= The records =
=== Section Start ===

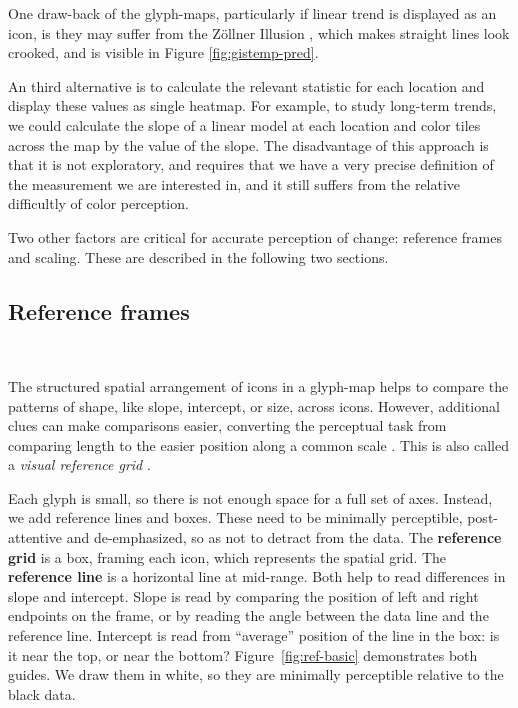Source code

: \documentclass[oneside]{article}
\begin{document}
One draw-back of the glyph-maps, particularly if linear trend is displayed as an icon, is they may suffer from the Z\"ollner Illusion \citep{Zollner}, which makes straight lines look crooked, and is visible in Figure \ref{fig:gistemp-pred}.

An third alternative is to calculate the relevant statistic for each location and display these values as single heatmap. For example, to study long-term trends, we could calculate the slope of a linear model at each location and color tiles across the map by the value of the slope. The disadvantage of this approach is that it is not exploratory, and requires that we have a very precise definition of the measurement we are interested in, and it still suffers from the relative difficultly of color perception.

Two other factors are critical for accurate perception of change: reference frames and scaling. These are described in the following two sections.

\subsection{Reference frames}~\label{sec:reference}

The structured spatial arrangement of icons in a glyph-map helps to compare the patterns of shape, like slope, intercept, or size, across icons. However, additional clues can make comparisons easier, converting the perceptual task from comparing length to the easier position along a common scale \citep{cleveland:1984}. This is also called a \emph{visual reference grid} \citep{cleveland:1993a}.

Each glyph is small, so there is not enough space for a full set of axes. Instead, we add reference lines and boxes. These need to be minimally perceptible, post-attentive \citep{healey} and de-emphasized, so as not to detract from the data. The \textbf{reference grid} is a box, framing each icon, which represents the spatial grid. The \textbf{reference line} is a horizontal line at mid-range. Both help to read differences in slope and intercept. Slope is read by comparing the position of left and right endpoints on the frame, or by reading the angle between the data line and the reference line. Intercept is read from ``average'' position of the line in the box: is it near the top, or near the bottom? Figure~\ref{fig:ref-basic} demonstrates both guides. We draw them in white, so they are minimally perceptible relative to the black data.
\end{document}
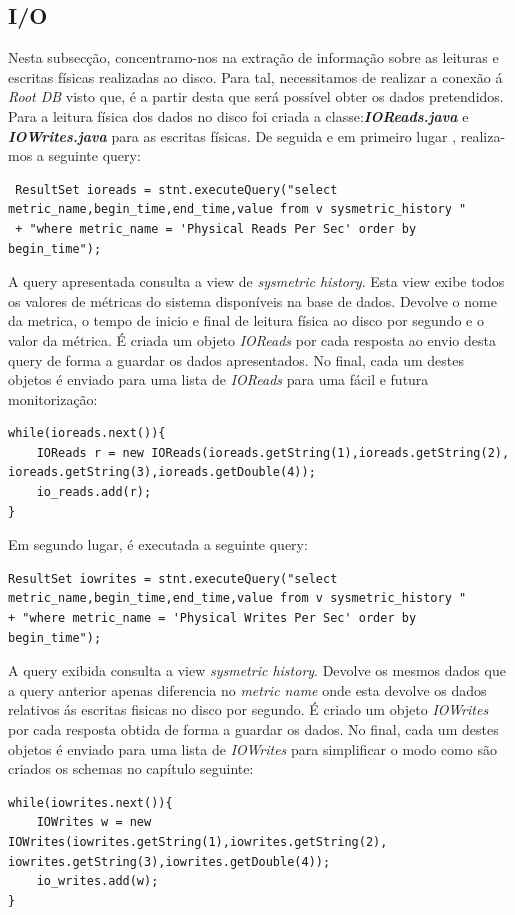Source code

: \subsection*{I/O}
Nesta subsecção, concentramo-nos na extração de informação sobre as leituras e escritas físicas realizadas ao disco. Para tal, necessitamos de realizar a conexão á \textit{Root DB} visto que, é a partir desta que será possível obter os dados pretendidos. Para a leitura física dos dados no disco foi criada a classe:\textbf{\textit{IOReads.java}} e \textbf{\textit{IOWrites.java}} para as escritas físicas. De seguida e em primeiro lugar , realiza-mos a seguinte query:
\vspace{2mm}
\begin{lstlisting}
 ResultSet ioreads = stnt.executeQuery("select metric_name,begin_time,end_time,value from v sysmetric_history "
 + "where metric_name = 'Physical Reads Per Sec' order by begin_time");
\end{lstlisting}
\vspace{2mm}
A query apresentada consulta a view de \textit{sysmetric history}. Esta view exibe todos os valores de métricas do sistema disponíveis na base de dados. Devolve o nome da metrica, o tempo de inicio e final de leitura física ao disco por segundo e o valor da métrica. É criada um objeto \textit{IOReads} por cada resposta ao envio desta query de forma a guardar os dados apresentados. No final, cada um destes objetos é enviado para uma lista de \textit{IOReads} para uma fácil e futura monitorização:
\vspace{2mm}
\begin{lstlisting}
while(ioreads.next()){
    IOReads r = new IOReads(ioreads.getString(1),ioreads.getString(2), ioreads.getString(3),ioreads.getDouble(4));
    io_reads.add(r);
}
\end{lstlisting}
\vspace{2mm}
Em segundo lugar, é executada a seguinte query:
\vspace{2mm}
\begin{lstlisting}
ResultSet iowrites = stnt.executeQuery("select metric_name,begin_time,end_time,value from v sysmetric_history "
+ "where metric_name = 'Physical Writes Per Sec' order by begin_time");
\end{lstlisting}
\vspace{2mm}
A query exibida consulta a view \textit{sysmetric history}. Devolve os mesmos dados que a query anterior apenas diferencia no \textit{metric name} onde esta devolve os dados relativos ás escritas fisicas no disco por segundo. É criado um objeto \textit{IOWrites} por cada resposta obtida de forma a guardar os dados. No final, cada um destes objetos é enviado para uma lista de \textit{IOWrites} para simplificar o modo como são criados os schemas no capítulo seguinte:
\vspace{2mm}
\begin{lstlisting}
while(iowrites.next()){
    IOWrites w = new IOWrites(iowrites.getString(1),iowrites.getString(2), iowrites.getString(3),iowrites.getDouble(4));
    io_writes.add(w);
}
\end{lstlisting}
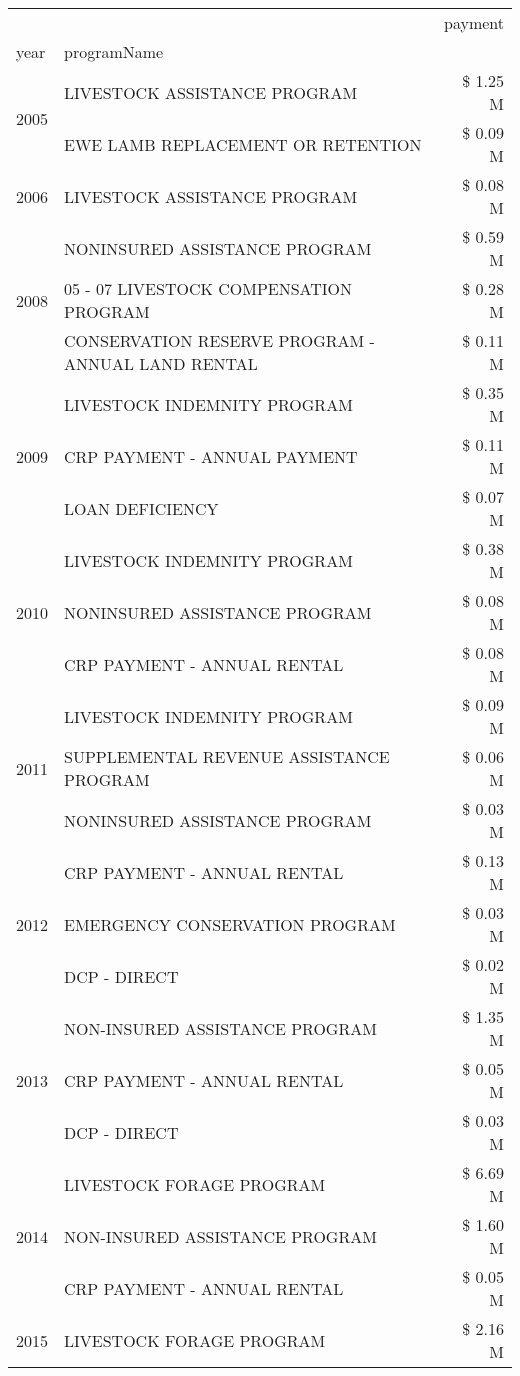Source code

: \begin{tabular}{llr}
\toprule
 &  & payment \\
year & programName &  \\
\midrule
\multirow[t]{2}{*}{2005} & LIVESTOCK ASSISTANCE PROGRAM & \$ 1.25 M \\
 & EWE LAMB REPLACEMENT OR RETENTION & \$ 0.09 M \\
\cline{1-3}
2006 & LIVESTOCK ASSISTANCE PROGRAM & \$ 0.08 M \\
\cline{1-3}
\multirow[t]{3}{*}{2008} & NONINSURED ASSISTANCE PROGRAM & \$ 0.59 M \\
 & 05 - 07 LIVESTOCK COMPENSATION PROGRAM & \$ 0.28 M \\
 & CONSERVATION RESERVE PROGRAM - ANNUAL LAND RENTAL & \$ 0.11 M \\
\cline{1-3}
\multirow[t]{3}{*}{2009} & LIVESTOCK INDEMNITY PROGRAM & \$ 0.35 M \\
 & CRP PAYMENT - ANNUAL PAYMENT & \$ 0.11 M \\
 & LOAN DEFICIENCY & \$ 0.07 M \\
\cline{1-3}
\multirow[t]{3}{*}{2010} & LIVESTOCK INDEMNITY PROGRAM & \$ 0.38 M \\
 & NONINSURED ASSISTANCE PROGRAM & \$ 0.08 M \\
 & CRP PAYMENT - ANNUAL RENTAL & \$ 0.08 M \\
\cline{1-3}
\multirow[t]{3}{*}{2011} & LIVESTOCK INDEMNITY PROGRAM & \$ 0.09 M \\
 & SUPPLEMENTAL REVENUE ASSISTANCE PROGRAM & \$ 0.06 M \\
 & NONINSURED ASSISTANCE PROGRAM & \$ 0.03 M \\
\cline{1-3}
\multirow[t]{3}{*}{2012} & CRP PAYMENT - ANNUAL RENTAL & \$ 0.13 M \\
 & EMERGENCY CONSERVATION PROGRAM & \$ 0.03 M \\
 & DCP - DIRECT & \$ 0.02 M \\
\cline{1-3}
\multirow[t]{3}{*}{2013} & NON-INSURED ASSISTANCE PROGRAM & \$ 1.35 M \\
 & CRP PAYMENT - ANNUAL RENTAL & \$ 0.05 M \\
 & DCP - DIRECT & \$ 0.03 M \\
\cline{1-3}
\multirow[t]{3}{*}{2014} & LIVESTOCK FORAGE PROGRAM & \$ 6.69 M \\
 & NON-INSURED ASSISTANCE PROGRAM & \$ 1.60 M \\
 & CRP PAYMENT - ANNUAL RENTAL & \$ 0.05 M \\
\cline{1-3}
\multirow[t]{3}{*}{2015} & LIVESTOCK FORAGE PROGRAM & \$ 2.16 M \\

\end{tabular}
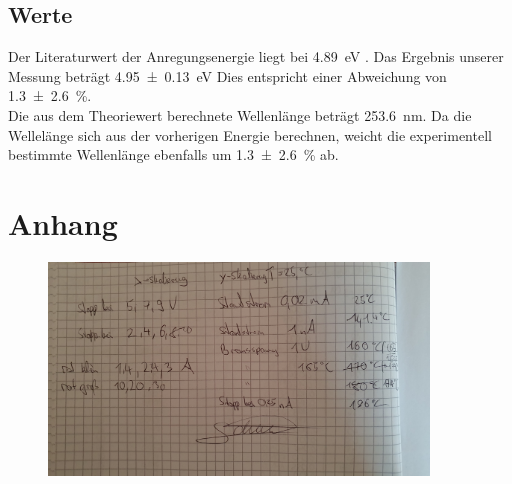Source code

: \subsection{Werte}

Der Literaturwert der Anregungsenergie liegt bei \qty{4.89}{\electronvolt} \cite{HG_Energie}. Das Ergebnis unserer Messung beträgt 
\qty{4.95\pm0.13}{\electronvolt} Dies entspricht einer Abweichung von \qty{1.3\pm2.6}{\percent}.\\
Die aus dem Theoriewert berechnete Wellenlänge beträgt \qty{253.6}{\nano\meter}. Da die Wellelänge sich aus der vorherigen Energie berechnen, 
weicht die experimentell bestimmte Wellenlänge ebenfalls um \qty{1.3\pm2.6}{\percent} ab.    

\section{Anhang}

\begin{figure}
    \centering
    \includegraphics[width=0.9\textwidth]{content/Laborbuch.jpg}
\end{figure}

%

=== Section End ===

= What is required =
Lines in the material above that include the string "ResultSet" should be listed.

= Answer to this exercise =
 ResultSet ioreads = stnt.executeQuery("select metric_name,begin_time,end_time,value from v sysmetric_history "
ResultSet iowrites = stnt.executeQuery("select metric_name,begin_time,end_time,value from v sysmetric_history "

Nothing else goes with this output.